Post Tagged with: "public domain"

Gutenberg Galaxy by Marshall McLuhan by no_typographic_man (CC BY-NC-ND 2.0) https://flic.kr/p/8hhvER

Registration for Extension: My Submission to the Copyright Term Extension Consultation

Earlier this year, the Canadian government launched a timid consultation on copyright term extension. After years of rejecting copyright term extension beyond the international law standard of life of the author plus 50 years, the Canadian government caved to pressure from the United States by agreeing to the equivalent of life of the author plus 70 years in the U.S.-Canada-Mexico Trade Agreement (USMCA). With a 30 month transition period to allow for consultation, this represents an opportunity to mitigate against the harms of term extension.

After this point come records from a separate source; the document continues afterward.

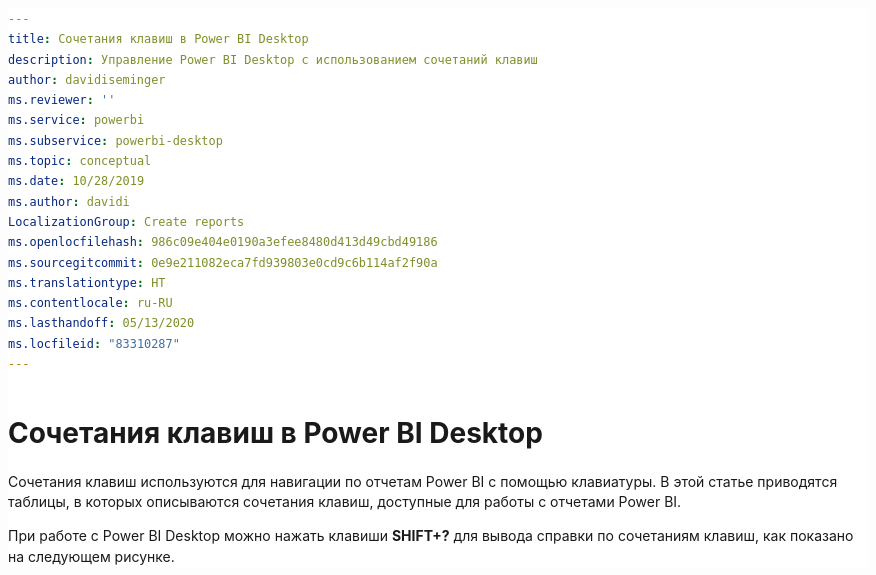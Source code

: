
 ```yaml
---
title: Сочетания клавиш в Power BI Desktop
description: Управление Power BI Desktop с использованием сочетаний клавиш
author: davidiseminger
ms.reviewer: ''
ms.service: powerbi
ms.subservice: powerbi-desktop
ms.topic: conceptual
ms.date: 10/28/2019
ms.author: davidi
LocalizationGroup: Create reports
ms.openlocfilehash: 986c09e404e0190a3efee8480d413d49cbd49186
ms.sourcegitcommit: 0e9e211082eca7fd939803e0cd9c6b114af2f90a
ms.translationtype: HT
ms.contentlocale: ru-RU
ms.lasthandoff: 05/13/2020
ms.locfileid: "83310287"
---
```

# <a name="keyboard-shortcuts-in-power-bi-desktop"></a>Сочетания клавиш в Power BI Desktop

Сочетания клавиш используются для навигации по отчетам Power BI с помощью клавиатуры. В этой статье приводятся таблицы, в которых описываются сочетания клавиш, доступные для работы с отчетами Power BI. 

При работе с Power BI Desktop можно нажать клавиши **SHIFT+?** для вывода справки по сочетаниям клавиш, как показано на следующем рисунке.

I submitted my response last night and it is posted here. The submission cites a wide range of experts – including Justice Minister David Lametti and former US Register of Copyrights Maria Pallante for the proposition that registration for the additional 20 years is not only permissible under international law, it is desirable.  I also include a lengthy appendix of the some of the Canadian authors and leaders whose works will not enter the public domain if term is extended. These include Gabrielle Roy, Marshall McLuhan, Margaret Laurence, Louis St. Laurent, John Diefenbaker, Tommy Douglas, René Lévesque, Jean Lesage, John Robarts, and Bora Laskin.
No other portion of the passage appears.